= What to produce =
Where does the string "Zahlungsmethode" appear? Copy every line of the entries below that holds it.

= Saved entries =
╔══

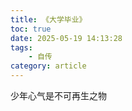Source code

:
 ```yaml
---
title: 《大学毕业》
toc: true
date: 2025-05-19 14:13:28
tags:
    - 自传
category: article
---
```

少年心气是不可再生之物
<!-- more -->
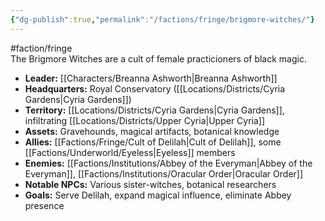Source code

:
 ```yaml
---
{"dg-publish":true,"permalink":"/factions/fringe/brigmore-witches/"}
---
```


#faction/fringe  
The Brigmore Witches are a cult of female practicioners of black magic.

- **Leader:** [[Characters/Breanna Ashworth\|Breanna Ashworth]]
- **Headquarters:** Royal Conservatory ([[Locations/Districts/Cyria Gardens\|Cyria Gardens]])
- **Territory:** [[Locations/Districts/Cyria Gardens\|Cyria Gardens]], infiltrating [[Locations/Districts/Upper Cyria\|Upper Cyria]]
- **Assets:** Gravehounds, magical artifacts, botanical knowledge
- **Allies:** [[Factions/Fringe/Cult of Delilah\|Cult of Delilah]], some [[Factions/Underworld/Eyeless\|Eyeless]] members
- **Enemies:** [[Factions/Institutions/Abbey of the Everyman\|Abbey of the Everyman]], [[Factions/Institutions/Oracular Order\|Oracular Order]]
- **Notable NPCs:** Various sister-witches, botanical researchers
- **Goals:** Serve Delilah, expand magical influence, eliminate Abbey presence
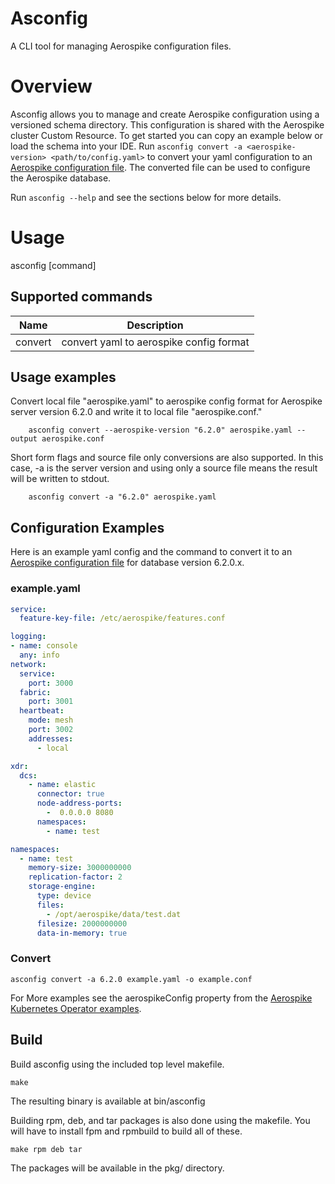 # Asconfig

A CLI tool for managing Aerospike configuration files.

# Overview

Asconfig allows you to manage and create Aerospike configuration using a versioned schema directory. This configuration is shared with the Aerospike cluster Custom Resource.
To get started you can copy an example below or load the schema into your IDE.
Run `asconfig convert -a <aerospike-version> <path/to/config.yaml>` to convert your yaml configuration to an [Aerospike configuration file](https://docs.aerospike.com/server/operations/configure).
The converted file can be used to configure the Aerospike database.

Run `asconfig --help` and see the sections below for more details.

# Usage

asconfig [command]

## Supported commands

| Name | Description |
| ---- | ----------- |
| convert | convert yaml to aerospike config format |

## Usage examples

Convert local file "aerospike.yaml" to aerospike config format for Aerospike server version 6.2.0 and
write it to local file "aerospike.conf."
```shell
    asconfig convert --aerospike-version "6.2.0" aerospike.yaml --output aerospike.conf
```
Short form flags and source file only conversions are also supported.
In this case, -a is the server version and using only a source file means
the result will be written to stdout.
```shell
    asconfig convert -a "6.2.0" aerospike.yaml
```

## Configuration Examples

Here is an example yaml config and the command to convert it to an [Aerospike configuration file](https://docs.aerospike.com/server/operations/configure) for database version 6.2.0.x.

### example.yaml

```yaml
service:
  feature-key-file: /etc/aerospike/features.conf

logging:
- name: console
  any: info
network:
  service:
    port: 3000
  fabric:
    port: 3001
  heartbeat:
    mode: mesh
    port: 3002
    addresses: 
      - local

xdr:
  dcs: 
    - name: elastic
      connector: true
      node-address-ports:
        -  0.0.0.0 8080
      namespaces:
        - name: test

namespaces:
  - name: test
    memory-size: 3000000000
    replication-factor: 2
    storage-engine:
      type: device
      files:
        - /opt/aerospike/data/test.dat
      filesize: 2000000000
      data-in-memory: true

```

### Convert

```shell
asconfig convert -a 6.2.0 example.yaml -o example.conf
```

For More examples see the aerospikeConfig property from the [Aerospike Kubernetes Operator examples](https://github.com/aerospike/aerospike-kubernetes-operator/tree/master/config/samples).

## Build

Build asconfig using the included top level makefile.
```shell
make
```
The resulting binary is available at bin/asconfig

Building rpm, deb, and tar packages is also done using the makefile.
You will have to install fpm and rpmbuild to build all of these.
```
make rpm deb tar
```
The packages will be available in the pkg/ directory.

╚══
╔══

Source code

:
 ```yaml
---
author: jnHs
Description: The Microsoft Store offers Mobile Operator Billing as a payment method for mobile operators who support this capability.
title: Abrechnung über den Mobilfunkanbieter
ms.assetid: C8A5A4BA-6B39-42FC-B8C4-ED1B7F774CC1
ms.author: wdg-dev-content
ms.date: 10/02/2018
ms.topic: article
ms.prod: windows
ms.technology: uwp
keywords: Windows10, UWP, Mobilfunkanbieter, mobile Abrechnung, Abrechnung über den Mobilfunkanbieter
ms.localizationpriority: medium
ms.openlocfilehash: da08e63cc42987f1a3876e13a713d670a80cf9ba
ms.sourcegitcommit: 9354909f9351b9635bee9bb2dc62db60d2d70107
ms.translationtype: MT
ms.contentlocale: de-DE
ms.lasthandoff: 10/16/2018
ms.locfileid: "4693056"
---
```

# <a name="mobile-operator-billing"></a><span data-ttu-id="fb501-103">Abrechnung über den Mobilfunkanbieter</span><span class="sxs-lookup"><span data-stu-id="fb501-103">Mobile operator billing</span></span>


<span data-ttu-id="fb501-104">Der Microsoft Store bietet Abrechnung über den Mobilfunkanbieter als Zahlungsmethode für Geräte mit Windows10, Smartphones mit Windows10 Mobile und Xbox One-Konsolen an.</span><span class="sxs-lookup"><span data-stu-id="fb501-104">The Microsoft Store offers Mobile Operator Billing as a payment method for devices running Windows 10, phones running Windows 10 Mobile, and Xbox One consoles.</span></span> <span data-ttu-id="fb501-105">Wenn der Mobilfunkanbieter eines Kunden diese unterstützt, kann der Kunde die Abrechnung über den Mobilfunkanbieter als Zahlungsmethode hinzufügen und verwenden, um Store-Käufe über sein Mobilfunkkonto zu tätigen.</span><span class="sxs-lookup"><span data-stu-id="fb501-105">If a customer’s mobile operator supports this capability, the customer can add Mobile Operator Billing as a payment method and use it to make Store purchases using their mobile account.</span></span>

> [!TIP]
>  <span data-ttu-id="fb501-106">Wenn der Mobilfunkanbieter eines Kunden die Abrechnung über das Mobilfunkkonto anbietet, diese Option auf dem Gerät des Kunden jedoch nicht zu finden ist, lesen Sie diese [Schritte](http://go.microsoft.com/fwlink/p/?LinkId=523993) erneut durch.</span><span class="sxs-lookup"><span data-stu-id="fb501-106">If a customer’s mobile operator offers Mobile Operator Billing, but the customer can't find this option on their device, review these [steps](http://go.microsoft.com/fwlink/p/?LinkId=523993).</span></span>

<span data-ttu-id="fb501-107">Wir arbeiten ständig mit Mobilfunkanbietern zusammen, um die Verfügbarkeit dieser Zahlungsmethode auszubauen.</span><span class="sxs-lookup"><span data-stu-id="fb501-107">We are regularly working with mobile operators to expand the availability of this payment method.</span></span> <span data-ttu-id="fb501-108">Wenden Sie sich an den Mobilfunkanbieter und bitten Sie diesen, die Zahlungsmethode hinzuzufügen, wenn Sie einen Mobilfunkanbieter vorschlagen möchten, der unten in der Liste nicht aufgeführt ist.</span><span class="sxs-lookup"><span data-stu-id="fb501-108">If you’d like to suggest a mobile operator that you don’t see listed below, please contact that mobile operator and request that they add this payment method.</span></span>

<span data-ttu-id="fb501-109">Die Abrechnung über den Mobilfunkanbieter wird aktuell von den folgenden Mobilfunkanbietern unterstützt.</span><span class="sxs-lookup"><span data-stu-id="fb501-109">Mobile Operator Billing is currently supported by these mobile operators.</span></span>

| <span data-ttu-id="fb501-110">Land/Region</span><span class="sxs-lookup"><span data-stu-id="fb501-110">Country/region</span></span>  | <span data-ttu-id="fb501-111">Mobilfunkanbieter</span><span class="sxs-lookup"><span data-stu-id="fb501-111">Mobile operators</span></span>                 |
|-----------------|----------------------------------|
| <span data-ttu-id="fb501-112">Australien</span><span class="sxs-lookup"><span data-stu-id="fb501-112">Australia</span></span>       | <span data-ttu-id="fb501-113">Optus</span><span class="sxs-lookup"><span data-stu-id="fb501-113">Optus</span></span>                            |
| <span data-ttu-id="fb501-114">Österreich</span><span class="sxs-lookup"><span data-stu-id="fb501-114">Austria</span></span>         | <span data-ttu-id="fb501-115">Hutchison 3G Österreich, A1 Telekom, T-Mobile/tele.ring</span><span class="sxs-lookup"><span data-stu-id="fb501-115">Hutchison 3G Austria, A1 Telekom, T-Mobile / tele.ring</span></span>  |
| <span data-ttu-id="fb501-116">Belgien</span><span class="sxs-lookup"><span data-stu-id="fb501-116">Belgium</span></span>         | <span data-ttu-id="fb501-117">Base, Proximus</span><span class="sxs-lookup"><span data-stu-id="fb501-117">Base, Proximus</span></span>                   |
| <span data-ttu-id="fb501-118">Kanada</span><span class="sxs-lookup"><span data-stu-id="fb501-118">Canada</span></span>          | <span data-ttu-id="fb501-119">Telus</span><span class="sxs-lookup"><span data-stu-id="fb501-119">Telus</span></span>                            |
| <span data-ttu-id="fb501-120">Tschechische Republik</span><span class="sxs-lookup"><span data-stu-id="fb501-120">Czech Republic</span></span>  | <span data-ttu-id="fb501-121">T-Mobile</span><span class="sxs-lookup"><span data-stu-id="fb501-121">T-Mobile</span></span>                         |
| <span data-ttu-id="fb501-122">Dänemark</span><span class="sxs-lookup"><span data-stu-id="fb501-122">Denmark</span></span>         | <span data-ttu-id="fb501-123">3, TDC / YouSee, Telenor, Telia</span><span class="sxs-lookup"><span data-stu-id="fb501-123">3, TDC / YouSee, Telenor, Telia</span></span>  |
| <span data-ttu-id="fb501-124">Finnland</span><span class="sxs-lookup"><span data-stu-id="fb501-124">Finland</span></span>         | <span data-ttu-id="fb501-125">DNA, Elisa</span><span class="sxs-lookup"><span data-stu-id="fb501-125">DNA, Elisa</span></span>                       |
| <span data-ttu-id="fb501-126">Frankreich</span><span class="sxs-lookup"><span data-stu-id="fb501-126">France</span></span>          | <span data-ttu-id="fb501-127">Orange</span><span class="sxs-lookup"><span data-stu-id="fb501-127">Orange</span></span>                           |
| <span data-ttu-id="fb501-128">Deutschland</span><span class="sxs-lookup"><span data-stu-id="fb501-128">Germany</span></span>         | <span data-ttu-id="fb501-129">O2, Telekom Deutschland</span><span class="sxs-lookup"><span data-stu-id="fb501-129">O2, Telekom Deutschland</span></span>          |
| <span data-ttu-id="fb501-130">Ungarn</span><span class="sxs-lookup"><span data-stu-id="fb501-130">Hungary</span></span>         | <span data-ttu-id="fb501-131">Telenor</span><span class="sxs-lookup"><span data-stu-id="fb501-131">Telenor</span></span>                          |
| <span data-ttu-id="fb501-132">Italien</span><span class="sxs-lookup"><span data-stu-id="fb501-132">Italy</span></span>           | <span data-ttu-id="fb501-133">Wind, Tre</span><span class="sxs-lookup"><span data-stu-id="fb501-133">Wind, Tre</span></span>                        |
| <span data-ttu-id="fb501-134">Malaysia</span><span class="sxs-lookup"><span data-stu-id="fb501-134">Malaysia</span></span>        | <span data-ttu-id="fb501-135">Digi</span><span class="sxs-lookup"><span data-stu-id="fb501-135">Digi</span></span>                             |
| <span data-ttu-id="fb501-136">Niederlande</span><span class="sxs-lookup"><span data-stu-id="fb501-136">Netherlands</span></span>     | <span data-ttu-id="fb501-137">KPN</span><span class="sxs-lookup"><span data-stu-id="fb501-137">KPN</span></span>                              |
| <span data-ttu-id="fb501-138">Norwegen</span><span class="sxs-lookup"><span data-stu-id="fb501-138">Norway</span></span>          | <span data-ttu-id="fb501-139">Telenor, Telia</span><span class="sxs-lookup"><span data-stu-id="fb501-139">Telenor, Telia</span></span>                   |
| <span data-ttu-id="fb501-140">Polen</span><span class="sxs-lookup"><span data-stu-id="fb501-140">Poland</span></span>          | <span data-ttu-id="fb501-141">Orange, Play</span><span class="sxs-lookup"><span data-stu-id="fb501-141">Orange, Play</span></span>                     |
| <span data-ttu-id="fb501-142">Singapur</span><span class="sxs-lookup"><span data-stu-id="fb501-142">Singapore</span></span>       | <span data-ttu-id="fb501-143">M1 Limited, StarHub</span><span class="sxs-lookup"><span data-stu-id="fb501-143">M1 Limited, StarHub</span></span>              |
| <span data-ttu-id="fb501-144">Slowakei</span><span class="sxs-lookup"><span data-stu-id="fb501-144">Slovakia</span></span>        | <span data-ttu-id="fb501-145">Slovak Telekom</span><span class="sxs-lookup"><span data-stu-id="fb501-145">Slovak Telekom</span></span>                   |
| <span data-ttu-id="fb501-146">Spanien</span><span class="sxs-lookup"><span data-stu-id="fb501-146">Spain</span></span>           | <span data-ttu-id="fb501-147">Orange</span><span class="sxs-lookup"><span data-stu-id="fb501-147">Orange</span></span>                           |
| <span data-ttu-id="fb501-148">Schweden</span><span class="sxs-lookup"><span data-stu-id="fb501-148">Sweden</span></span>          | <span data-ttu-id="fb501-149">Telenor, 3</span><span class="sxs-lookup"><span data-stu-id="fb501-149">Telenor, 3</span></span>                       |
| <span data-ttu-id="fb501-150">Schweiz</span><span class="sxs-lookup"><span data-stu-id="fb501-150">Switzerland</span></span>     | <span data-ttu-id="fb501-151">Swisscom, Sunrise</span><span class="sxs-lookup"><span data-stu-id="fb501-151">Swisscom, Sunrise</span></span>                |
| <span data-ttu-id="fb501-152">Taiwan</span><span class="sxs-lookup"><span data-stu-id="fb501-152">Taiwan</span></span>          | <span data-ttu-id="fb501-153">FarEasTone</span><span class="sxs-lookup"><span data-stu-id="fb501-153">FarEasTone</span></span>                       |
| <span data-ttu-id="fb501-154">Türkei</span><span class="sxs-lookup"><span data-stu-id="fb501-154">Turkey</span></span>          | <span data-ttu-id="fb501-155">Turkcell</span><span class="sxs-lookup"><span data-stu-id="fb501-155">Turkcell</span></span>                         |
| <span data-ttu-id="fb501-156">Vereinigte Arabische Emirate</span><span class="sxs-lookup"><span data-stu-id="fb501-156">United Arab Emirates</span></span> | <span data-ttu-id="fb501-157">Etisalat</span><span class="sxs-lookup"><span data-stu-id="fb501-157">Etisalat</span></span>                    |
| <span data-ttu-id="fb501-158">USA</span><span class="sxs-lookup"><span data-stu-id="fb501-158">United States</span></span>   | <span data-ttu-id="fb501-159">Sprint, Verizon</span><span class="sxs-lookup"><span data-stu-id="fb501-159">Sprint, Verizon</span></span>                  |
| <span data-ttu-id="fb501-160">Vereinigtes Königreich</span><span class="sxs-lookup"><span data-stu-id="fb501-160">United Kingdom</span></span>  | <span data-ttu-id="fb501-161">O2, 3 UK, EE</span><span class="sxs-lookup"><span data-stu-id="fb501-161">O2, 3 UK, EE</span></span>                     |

╚══
╔══

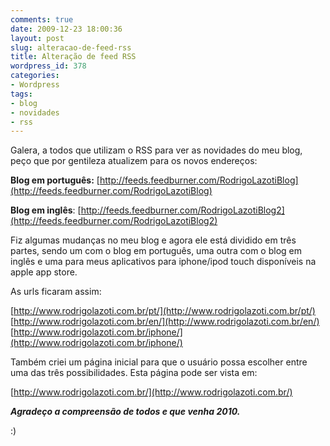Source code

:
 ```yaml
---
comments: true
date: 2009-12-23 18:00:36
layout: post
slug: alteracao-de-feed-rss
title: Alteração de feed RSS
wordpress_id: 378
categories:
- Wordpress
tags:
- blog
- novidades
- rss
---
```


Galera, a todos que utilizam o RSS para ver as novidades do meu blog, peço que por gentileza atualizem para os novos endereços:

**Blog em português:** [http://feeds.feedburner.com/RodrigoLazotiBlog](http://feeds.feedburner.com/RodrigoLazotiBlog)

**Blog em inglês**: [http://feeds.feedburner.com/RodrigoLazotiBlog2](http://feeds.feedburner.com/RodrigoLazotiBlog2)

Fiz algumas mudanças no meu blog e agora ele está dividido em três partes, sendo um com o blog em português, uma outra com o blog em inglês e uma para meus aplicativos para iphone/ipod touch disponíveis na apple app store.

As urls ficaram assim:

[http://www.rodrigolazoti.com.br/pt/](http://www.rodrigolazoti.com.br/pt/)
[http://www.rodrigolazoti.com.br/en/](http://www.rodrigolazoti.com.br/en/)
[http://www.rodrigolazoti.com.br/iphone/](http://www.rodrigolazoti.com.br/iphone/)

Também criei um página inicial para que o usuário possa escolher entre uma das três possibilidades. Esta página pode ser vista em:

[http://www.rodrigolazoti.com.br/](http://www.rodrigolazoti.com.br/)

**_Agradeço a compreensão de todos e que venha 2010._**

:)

╚══

= Solution for this exercise =
<span data-ttu-id="fb501-104">Der Microsoft Store bietet Abrechnung über den Mobilfunkanbieter als Zahlungsmethode für Geräte mit Windows10, Smartphones mit Windows10 Mobile und Xbox One-Konsolen an.</span><span class="sxs-lookup"><span data-stu-id="fb501-104">The Microsoft Store offers Mobile Operator Billing as a payment method for devices running Windows 10, phones running Windows 10 Mobile, and Xbox One consoles.</span></span> <span data-ttu-id="fb501-105">Wenn der Mobilfunkanbieter eines Kunden diese unterstützt, kann der Kunde die Abrechnung über den Mobilfunkanbieter als Zahlungsmethode hinzufügen und verwenden, um Store-Käufe über sein Mobilfunkkonto zu tätigen.</span><span class="sxs-lookup"><span data-stu-id="fb501-105">If a customer’s mobile operator supports this capability, the customer can add Mobile Operator Billing as a payment method and use it to make Store purchases using their mobile account.</span></span>
<span data-ttu-id="fb501-107">Wir arbeiten ständig mit Mobilfunkanbietern zusammen, um die Verfügbarkeit dieser Zahlungsmethode auszubauen.</span><span class="sxs-lookup"><span data-stu-id="fb501-107">We are regularly working with mobile operators to expand the availability of this payment method.</span></span> <span data-ttu-id="fb501-108">Wenden Sie sich an den Mobilfunkanbieter und bitten Sie diesen, die Zahlungsmethode hinzuzufügen, wenn Sie einen Mobilfunkanbieter vorschlagen möchten, der unten in der Liste nicht aufgeführt ist.</span><span class="sxs-lookup"><span data-stu-id="fb501-108">If you’d like to suggest a mobile operator that you don’t see listed below, please contact that mobile operator and request that they add this payment method.</span></span>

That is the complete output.